2. Create Recovery Loops
Rather than writing off users who step back, build pathways for their return. A logistics startup in could implement a "trust recapture" mechanisms—like allowing small businesses to test the service with a single shipment before committing to longer contracts.
3. Enable Social Proof
A renewable energy company can identify "energy champions" in each community—early adopters whose successful experience becomes a tangible proof point for others. This approach recognizes that in emerging markets, seeing is believing.
The Elastic Customer Playbook
Companies winning in elastic awareness markets follow a different set of rules:
They measure success in cycles, not conversion rates
They invest in community infrastructure alongside / over marketing campaigns
They build flexible engagement models that accommodate stop-start adoption patterns
They prioritize trust-building features over rapid scaling features
The Path Forward
Scaling in emerging markets demands a shift from linear to cyclical thinking. Success comes not from pushing customers down a funnel, but from supporting their natural movement between interest, hesitation, and gradual adoption. Over time, the cycle will settle down and become linear as expected.

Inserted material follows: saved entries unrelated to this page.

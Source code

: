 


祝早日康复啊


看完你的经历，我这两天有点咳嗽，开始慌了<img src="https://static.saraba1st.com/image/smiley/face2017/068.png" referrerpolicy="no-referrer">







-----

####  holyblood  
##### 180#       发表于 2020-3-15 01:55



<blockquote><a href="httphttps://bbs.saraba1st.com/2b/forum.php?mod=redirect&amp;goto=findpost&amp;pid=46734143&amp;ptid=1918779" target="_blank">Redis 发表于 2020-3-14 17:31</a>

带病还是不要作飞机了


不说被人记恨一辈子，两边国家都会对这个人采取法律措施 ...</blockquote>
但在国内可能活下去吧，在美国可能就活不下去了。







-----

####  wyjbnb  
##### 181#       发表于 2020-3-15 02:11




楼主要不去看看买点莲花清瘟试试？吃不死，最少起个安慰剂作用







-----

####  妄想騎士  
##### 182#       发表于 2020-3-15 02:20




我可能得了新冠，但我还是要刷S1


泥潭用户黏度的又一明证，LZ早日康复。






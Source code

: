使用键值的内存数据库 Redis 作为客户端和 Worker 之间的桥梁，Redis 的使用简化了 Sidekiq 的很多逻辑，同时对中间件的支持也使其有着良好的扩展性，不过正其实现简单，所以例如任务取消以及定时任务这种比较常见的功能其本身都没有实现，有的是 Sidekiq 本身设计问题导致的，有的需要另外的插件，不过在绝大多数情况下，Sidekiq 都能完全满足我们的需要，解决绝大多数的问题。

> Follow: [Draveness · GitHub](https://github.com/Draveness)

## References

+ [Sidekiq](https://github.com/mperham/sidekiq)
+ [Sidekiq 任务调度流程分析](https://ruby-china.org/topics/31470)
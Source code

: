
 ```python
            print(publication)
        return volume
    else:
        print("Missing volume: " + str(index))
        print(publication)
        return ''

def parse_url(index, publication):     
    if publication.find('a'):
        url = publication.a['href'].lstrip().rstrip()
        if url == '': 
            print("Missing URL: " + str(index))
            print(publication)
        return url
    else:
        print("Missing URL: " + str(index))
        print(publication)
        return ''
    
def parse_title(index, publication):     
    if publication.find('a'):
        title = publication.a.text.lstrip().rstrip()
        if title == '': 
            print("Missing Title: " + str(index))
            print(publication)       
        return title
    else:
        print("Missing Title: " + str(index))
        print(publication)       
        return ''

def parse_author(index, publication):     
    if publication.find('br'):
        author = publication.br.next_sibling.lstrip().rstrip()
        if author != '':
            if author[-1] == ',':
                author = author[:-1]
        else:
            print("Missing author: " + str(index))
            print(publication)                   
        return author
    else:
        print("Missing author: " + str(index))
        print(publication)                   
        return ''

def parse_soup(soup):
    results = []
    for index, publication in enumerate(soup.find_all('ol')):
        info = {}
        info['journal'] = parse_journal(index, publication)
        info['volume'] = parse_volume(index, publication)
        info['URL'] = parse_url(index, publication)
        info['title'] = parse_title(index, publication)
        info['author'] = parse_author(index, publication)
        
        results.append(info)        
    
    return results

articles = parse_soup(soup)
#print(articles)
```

They're the ones that understand and work within the elastic nature of emerging market awareness as part of their acquisition and marketing strategy so that we build businesses that flex with their customers' reality rather than fighting against it.
This an important step in rethinking growth - not just how to convert customers faster but also how to stay relevant through their entire adoption journey, no matter how long or winding that path may be.
Adamu's smartphone story isn't unique—it's the daily reality for millions in emerging markets who balance aspirations against headwinds like fuel price spikes, family obligations, and unpredictable income streams. Each time he steps away from the counter, he's teaching us something vital about how customers move in these markets. The future belongs to businesses that recognize these patterns not as friction to eliminate, but as natural rhythms to work within.
Framework developed by Eugene Schwartz
This combined with the earlier distribution is availability thesis is creating a grand theory of African consumer marketing in my head. Stellar insights
This is a really great piece. Once you see the argument you can’t unsee it. I can imagine how frustrating this must be for entrepreneurs in a market like Nigeria but you have to optimise for the market you have not the one you want.
And building for a cyclical model of customer acquisition is the only choice you have. To paraphrase that famous movie quote - Always Be Acquiring!